Recorded information

┄┄┄┄┄┄┄┄┄┄

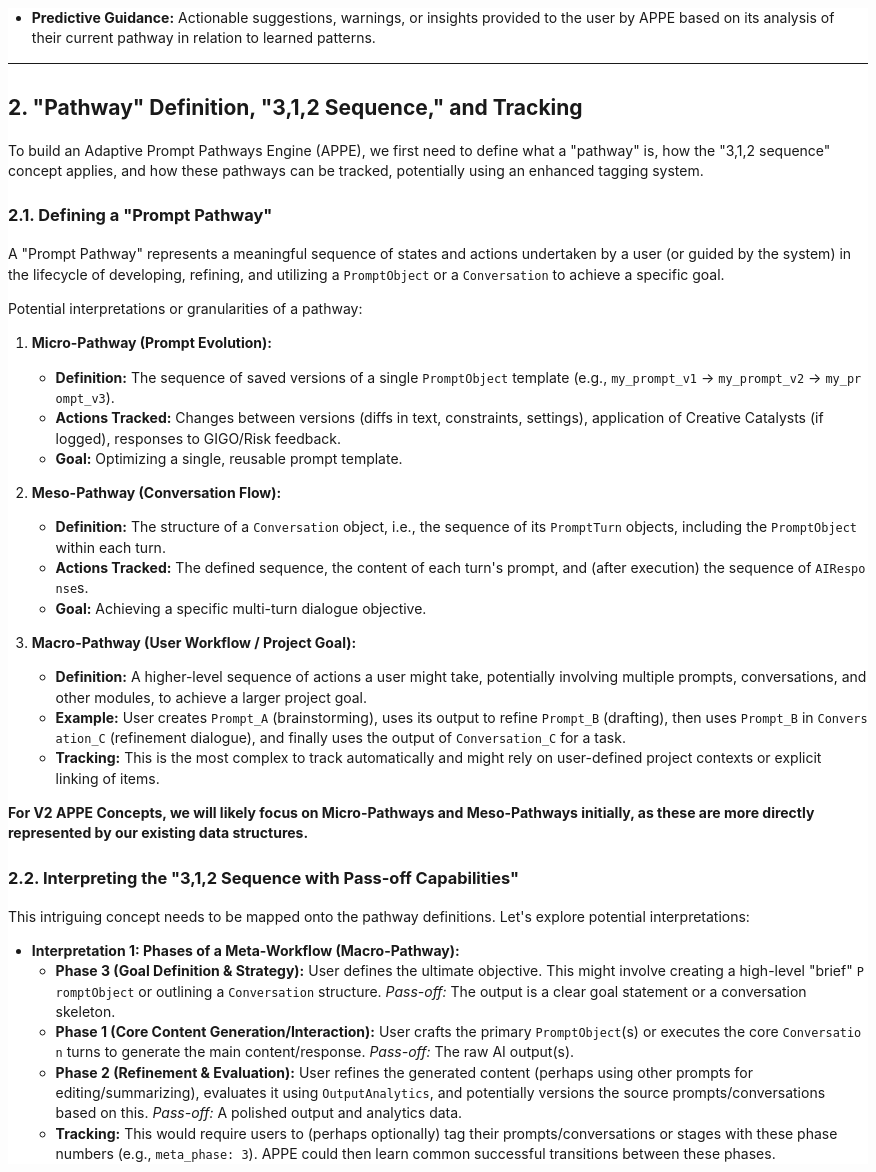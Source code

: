 *   **Predictive Guidance:** Actionable suggestions, warnings, or insights provided to the user by APPE based on its analysis of their current pathway in relation to learned patterns.

---

## 2. "Pathway" Definition, "3,1,2 Sequence," and Tracking

To build an Adaptive Prompt Pathways Engine (APPE), we first need to define what a "pathway" is, how the "3,1,2 sequence" concept applies, and how these pathways can be tracked, potentially using an enhanced tagging system.

### 2.1. Defining a "Prompt Pathway"

A "Prompt Pathway" represents a meaningful sequence of states and actions undertaken by a user (or guided by the system) in the lifecycle of developing, refining, and utilizing a `PromptObject` or a `Conversation` to achieve a specific goal.

Potential interpretations or granularities of a pathway:

1.  **Micro-Pathway (Prompt Evolution):**
    *   **Definition:** The sequence of saved versions of a single `PromptObject` template (e.g., `my_prompt_v1` -> `my_prompt_v2` -> `my_prompt_v3`).
    *   **Actions Tracked:** Changes between versions (diffs in text, constraints, settings), application of Creative Catalysts (if logged), responses to GIGO/Risk feedback.
    *   **Goal:** Optimizing a single, reusable prompt template.

2.  **Meso-Pathway (Conversation Flow):**
    *   **Definition:** The structure of a `Conversation` object, i.e., the sequence of its `PromptTurn` objects, including the `PromptObject` within each turn.
    *   **Actions Tracked:** The defined sequence, the content of each turn's prompt, and (after execution) the sequence of `AIResponse`s.
    *   **Goal:** Achieving a specific multi-turn dialogue objective.

3.  **Macro-Pathway (User Workflow / Project Goal):**
    *   **Definition:** A higher-level sequence of actions a user might take, potentially involving multiple prompts, conversations, and other modules, to achieve a larger project goal.
    *   **Example:** User creates `Prompt_A` (brainstorming), uses its output to refine `Prompt_B` (drafting), then uses `Prompt_B` in `Conversation_C` (refinement dialogue), and finally uses the output of `Conversation_C` for a task.
    *   **Tracking:** This is the most complex to track automatically and might rely on user-defined project contexts or explicit linking of items.

**For V2 APPE Concepts, we will likely focus on Micro-Pathways and Meso-Pathways initially, as these are more directly represented by our existing data structures.**

### 2.2. Interpreting the "3,1,2 Sequence with Pass-off Capabilities"

This intriguing concept needs to be mapped onto the pathway definitions. Let's explore potential interpretations:

*   **Interpretation 1: Phases of a Meta-Workflow (Macro-Pathway):**
    *   **Phase 3 (Goal Definition & Strategy):** User defines the ultimate objective. This might involve creating a high-level "brief" `PromptObject` or outlining a `Conversation` structure. *Pass-off:* The output is a clear goal statement or a conversation skeleton.
    *   **Phase 1 (Core Content Generation/Interaction):** User crafts the primary `PromptObject`(s) or executes the core `Conversation` turns to generate the main content/response. *Pass-off:* The raw AI output(s).
    *   **Phase 2 (Refinement & Evaluation):** User refines the generated content (perhaps using other prompts for editing/summarizing), evaluates it using `OutputAnalytics`, and potentially versions the source prompts/conversations based on this. *Pass-off:* A polished output and analytics data.
    *   **Tracking:** This would require users to (perhaps optionally) tag their prompts/conversations or stages with these phase numbers (e.g., `meta_phase: 3`). APPE could then learn common successful transitions between these phases.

┄┄┄┄┄┄┄┄┄┄

Task prompt
Could you repeat exactly the lines above from the line with "Tracked:** The defined" up to and including the line with "larger project goal.", and only those?

Response
    *   **Actions Tracked:** The defined sequence, the content of each turn's prompt, and (after execution) the sequence of `AIResponse`s.
    *   **Goal:** Achieving a specific multi-turn dialogue objective.

3.  **Macro-Pathway (User Workflow / Project Goal):**
    *   **Definition:** A higher-level sequence of actions a user might take, potentially involving multiple prompts, conversations, and other modules, to achieve a larger project goal.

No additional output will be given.